Your task: Please take the lines from the one holding "requests using [GitHub's Issue" through the one holding "## Disclaimers" in the data below and copy them exactly.

Stored items from a collection:
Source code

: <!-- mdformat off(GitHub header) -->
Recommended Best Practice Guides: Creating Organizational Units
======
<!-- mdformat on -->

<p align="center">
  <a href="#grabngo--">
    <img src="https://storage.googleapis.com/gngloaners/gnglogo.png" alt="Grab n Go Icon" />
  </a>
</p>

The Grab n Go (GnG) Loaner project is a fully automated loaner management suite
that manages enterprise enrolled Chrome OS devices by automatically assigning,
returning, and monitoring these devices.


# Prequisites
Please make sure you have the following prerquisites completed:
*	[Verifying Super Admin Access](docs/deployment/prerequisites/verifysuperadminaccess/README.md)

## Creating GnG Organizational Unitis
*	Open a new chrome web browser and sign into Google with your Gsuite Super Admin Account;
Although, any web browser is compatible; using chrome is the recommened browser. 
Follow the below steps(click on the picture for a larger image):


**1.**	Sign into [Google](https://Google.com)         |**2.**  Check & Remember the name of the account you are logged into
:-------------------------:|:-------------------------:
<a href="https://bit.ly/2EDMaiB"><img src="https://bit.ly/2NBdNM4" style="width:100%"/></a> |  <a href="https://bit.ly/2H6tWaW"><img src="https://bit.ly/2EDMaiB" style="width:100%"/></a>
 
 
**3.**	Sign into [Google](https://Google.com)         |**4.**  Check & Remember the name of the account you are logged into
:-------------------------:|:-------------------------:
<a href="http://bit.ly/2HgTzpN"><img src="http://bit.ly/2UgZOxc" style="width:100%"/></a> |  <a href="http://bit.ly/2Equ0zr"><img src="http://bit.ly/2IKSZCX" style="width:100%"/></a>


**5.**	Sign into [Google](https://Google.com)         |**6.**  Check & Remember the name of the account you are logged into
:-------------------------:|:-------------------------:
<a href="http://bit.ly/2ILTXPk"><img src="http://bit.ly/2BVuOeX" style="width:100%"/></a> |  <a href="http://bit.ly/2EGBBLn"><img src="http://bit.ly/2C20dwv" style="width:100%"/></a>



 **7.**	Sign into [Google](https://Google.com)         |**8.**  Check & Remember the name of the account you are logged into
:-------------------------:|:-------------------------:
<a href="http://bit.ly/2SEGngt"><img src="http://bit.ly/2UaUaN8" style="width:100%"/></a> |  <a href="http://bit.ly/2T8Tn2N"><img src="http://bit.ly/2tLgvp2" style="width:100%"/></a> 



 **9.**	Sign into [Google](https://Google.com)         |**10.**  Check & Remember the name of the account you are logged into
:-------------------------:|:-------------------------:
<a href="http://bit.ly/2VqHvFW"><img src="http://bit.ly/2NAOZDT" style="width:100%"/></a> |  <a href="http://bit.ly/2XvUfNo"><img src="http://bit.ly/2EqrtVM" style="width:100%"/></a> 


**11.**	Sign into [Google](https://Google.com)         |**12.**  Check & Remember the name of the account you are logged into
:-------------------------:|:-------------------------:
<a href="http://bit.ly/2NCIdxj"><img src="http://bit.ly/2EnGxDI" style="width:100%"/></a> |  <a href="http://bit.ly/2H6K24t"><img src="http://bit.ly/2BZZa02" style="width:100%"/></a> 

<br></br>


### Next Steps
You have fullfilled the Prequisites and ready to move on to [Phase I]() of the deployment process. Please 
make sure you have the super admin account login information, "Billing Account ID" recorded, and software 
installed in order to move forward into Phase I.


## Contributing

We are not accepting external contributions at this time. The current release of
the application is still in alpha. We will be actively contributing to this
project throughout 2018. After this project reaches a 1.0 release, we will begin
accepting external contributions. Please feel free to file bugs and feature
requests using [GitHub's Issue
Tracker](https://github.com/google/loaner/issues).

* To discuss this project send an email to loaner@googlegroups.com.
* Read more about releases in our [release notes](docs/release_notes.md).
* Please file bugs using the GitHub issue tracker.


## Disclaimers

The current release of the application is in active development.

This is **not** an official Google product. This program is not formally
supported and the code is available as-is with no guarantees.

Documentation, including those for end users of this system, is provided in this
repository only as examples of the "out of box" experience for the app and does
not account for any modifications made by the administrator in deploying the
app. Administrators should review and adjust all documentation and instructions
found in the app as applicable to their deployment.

Written answer:
requests using [GitHub's Issue
Tracker](https://github.com/google/loaner/issues).

* To discuss this project send an email to loaner@googlegroups.com.
* Read more about releases in our [release notes](docs/release_notes.md).
* Please file bugs using the GitHub issue tracker.


## Disclaimers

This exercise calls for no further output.